■ **Dataset entries**
--- START ---

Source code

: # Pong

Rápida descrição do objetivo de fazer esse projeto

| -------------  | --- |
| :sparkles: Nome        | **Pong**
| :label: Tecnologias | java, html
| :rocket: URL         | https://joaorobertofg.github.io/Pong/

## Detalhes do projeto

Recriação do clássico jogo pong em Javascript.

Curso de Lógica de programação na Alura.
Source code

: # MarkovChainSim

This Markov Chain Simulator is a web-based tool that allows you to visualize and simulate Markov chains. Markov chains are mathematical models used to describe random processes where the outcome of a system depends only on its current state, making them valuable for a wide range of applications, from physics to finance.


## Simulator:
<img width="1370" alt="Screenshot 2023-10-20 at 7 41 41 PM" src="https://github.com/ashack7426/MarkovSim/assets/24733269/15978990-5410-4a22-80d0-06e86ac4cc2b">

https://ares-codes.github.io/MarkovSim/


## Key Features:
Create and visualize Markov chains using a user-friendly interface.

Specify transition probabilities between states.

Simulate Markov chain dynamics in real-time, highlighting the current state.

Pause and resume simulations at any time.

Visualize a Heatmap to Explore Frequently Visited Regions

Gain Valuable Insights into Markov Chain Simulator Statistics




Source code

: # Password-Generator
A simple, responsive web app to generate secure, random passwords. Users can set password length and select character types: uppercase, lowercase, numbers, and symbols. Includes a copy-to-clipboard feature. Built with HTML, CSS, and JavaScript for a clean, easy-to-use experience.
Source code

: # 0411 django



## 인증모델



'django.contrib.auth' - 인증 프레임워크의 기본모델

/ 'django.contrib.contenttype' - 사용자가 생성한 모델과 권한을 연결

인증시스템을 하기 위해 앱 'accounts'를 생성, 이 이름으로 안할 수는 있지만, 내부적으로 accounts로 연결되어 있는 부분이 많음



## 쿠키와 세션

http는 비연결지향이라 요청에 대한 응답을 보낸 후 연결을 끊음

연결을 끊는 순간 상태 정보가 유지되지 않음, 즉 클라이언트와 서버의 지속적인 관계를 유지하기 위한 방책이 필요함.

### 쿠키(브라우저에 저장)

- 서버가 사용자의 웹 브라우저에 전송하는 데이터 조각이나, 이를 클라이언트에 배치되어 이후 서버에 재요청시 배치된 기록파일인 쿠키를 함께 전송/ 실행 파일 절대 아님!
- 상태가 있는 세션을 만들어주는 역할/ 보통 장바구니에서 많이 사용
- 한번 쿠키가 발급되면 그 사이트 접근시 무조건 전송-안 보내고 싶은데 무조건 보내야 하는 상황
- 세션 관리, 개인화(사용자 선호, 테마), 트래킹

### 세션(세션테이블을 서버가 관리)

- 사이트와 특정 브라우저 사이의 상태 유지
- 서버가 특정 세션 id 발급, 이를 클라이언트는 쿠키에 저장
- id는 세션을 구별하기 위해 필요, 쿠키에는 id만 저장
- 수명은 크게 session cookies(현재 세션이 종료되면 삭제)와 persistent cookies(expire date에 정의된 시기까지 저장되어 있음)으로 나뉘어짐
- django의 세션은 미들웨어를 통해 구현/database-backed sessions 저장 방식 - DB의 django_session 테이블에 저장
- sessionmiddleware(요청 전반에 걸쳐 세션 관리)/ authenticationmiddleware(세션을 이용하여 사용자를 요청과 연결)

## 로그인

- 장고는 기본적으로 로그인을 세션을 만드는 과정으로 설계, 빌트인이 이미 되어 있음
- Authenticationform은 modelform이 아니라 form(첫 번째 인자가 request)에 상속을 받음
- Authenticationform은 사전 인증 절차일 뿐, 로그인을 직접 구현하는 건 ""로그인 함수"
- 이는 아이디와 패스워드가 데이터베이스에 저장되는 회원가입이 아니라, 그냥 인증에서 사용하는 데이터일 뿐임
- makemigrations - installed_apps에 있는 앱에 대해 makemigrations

--- END ---
--- START ---

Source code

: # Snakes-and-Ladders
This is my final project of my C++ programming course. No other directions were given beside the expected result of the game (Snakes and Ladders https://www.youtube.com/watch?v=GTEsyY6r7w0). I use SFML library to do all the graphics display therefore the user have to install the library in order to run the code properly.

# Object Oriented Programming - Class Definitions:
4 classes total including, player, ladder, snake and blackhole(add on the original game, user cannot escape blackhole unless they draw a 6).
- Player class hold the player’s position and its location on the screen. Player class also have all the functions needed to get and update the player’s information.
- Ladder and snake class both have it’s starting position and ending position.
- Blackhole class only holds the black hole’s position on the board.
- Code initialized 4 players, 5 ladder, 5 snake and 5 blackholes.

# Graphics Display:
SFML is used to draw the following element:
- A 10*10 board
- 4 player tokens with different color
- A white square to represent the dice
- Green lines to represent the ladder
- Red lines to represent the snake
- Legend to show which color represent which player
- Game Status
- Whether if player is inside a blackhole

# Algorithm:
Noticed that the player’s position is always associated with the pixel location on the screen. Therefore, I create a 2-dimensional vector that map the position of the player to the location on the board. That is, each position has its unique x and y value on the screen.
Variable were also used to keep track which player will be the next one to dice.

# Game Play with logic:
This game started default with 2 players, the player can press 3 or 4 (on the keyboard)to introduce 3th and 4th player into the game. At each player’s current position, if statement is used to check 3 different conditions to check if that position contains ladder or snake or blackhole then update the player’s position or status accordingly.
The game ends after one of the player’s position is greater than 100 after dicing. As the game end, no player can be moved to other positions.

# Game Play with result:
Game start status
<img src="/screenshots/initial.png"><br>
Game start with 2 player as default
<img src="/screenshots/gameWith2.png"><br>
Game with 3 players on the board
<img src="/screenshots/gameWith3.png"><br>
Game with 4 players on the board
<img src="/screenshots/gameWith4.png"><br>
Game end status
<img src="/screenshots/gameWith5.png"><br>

--- END ---
--- START ---

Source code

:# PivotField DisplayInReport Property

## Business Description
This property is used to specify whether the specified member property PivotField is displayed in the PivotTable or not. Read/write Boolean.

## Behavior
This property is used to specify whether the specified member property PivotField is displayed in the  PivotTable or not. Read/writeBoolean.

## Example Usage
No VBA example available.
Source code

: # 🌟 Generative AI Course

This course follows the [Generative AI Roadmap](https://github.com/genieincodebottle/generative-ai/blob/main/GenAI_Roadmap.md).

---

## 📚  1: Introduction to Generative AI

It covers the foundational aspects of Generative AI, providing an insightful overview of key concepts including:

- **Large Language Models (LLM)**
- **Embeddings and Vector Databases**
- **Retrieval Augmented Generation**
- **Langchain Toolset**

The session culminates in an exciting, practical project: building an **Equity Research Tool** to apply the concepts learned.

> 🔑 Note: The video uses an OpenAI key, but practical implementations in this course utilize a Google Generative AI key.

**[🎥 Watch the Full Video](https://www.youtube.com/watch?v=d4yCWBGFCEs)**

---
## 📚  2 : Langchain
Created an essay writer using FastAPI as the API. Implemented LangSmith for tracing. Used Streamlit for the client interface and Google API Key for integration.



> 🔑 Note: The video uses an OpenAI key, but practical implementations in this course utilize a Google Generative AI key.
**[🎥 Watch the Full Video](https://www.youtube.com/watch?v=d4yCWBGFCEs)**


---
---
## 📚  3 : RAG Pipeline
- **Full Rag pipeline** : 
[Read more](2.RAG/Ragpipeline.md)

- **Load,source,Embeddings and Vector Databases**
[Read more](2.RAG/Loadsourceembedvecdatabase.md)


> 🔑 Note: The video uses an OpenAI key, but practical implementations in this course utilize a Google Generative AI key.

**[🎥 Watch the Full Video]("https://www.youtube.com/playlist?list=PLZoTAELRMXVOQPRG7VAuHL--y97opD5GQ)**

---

--- END ---

■ **ABOUT THIS TASK**
All lines above from the line with "Create and visualize" through the line with "- 서버가 사용자의 웹", both included, are to be set down exactly, with nothing else.

■ **OUTPUT**
Create and visualize Markov chains using a user-friendly interface.

Specify transition probabilities between states.

Simulate Markov chain dynamics in real-time, highlighting the current state.

Pause and resume simulations at any time.

Visualize a Heatmap to Explore Frequently Visited Regions

Gain Valuable Insights into Markov Chain Simulator Statistics




Source code

: # Password-Generator
A simple, responsive web app to generate secure, random passwords. Users can set password length and select character types: uppercase, lowercase, numbers, and symbols. Includes a copy-to-clipboard feature. Built with HTML, CSS, and JavaScript for a clean, easy-to-use experience.
Source code

: # 0411 django



## 인증모델



'django.contrib.auth' - 인증 프레임워크의 기본모델

/ 'django.contrib.contenttype' - 사용자가 생성한 모델과 권한을 연결

인증시스템을 하기 위해 앱 'accounts'를 생성, 이 이름으로 안할 수는 있지만, 내부적으로 accounts로 연결되어 있는 부분이 많음



## 쿠키와 세션

http는 비연결지향이라 요청에 대한 응답을 보낸 후 연결을 끊음

연결을 끊는 순간 상태 정보가 유지되지 않음, 즉 클라이언트와 서버의 지속적인 관계를 유지하기 위한 방책이 필요함.

### 쿠키(브라우저에 저장)

- 서버가 사용자의 웹 브라우저에 전송하는 데이터 조각이나, 이를 클라이언트에 배치되어 이후 서버에 재요청시 배치된 기록파일인 쿠키를 함께 전송/ 실행 파일 절대 아님!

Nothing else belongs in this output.